**Assigned task:**
Lines to restate from the data below: from the one containing "which are the" to the one containing "deallocate the memory", both included. Give them again exactly, and only them.

**The records:**
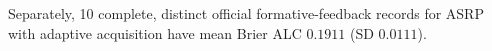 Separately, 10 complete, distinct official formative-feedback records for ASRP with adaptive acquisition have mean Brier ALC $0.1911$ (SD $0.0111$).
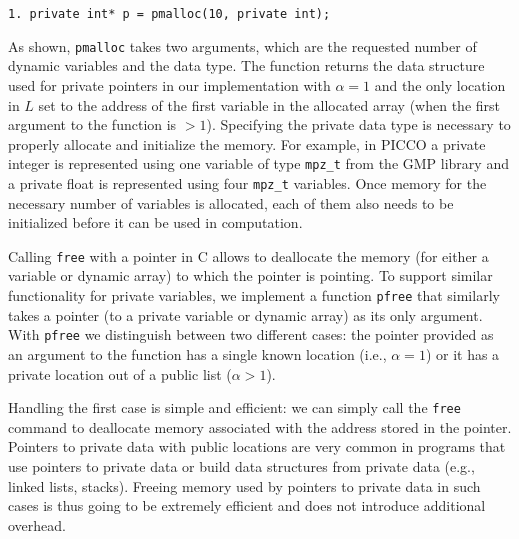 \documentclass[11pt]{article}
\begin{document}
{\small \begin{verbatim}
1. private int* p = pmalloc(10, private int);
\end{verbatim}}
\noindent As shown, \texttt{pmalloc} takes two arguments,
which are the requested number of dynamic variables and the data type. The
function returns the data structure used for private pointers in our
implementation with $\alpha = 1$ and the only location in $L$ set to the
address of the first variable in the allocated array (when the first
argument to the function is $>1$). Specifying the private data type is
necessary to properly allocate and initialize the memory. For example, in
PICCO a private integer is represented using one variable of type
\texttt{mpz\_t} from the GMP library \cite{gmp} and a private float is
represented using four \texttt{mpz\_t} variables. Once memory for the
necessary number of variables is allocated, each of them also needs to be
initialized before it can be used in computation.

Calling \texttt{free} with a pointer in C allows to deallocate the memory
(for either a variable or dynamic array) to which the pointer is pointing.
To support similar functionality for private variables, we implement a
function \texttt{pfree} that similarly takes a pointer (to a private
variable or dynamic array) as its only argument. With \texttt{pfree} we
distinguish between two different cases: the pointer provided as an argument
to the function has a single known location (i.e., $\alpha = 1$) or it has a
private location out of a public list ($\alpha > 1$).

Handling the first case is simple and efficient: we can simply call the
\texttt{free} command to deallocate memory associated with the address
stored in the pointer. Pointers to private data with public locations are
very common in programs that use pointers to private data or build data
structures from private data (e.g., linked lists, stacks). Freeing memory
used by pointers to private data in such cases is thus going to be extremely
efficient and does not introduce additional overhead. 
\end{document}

--

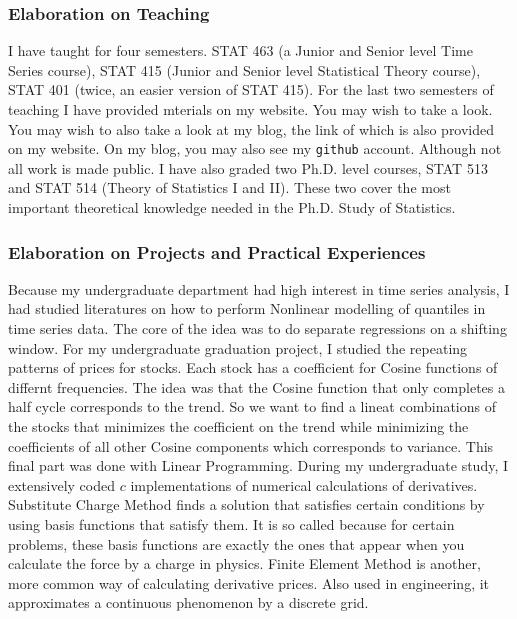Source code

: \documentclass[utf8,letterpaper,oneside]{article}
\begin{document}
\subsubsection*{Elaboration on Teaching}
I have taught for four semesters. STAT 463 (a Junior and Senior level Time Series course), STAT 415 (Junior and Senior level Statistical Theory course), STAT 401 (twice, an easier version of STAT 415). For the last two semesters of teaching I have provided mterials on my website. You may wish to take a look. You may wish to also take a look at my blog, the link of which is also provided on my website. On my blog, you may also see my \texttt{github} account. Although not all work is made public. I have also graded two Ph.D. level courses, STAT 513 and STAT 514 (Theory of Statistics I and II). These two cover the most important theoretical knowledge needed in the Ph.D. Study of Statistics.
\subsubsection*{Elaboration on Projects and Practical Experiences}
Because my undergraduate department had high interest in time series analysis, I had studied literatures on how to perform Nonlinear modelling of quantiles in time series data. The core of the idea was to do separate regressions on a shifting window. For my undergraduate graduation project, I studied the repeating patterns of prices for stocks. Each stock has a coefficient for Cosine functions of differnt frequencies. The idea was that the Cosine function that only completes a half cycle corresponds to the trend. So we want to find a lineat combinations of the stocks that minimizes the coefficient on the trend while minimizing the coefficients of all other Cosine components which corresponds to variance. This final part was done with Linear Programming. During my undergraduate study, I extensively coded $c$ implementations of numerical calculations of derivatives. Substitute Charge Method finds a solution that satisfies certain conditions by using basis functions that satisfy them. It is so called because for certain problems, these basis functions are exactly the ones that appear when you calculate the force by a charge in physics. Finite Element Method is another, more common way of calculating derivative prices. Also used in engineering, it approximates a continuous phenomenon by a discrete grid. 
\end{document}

**Answer for this exercise:**
which are the requested number of dynamic variables and the data type. The
function returns the data structure used for private pointers in our
implementation with $\alpha = 1$ and the only location in $L$ set to the
address of the first variable in the allocated array (when the first
argument to the function is $>1$). Specifying the private data type is
necessary to properly allocate and initialize the memory. For example, in
PICCO a private integer is represented using one variable of type
\texttt{mpz\_t} from the GMP library \cite{gmp} and a private float is
represented using four \texttt{mpz\_t} variables. Once memory for the
necessary number of variables is allocated, each of them also needs to be
initialized before it can be used in computation.

Calling \texttt{free} with a pointer in C allows to deallocate the memory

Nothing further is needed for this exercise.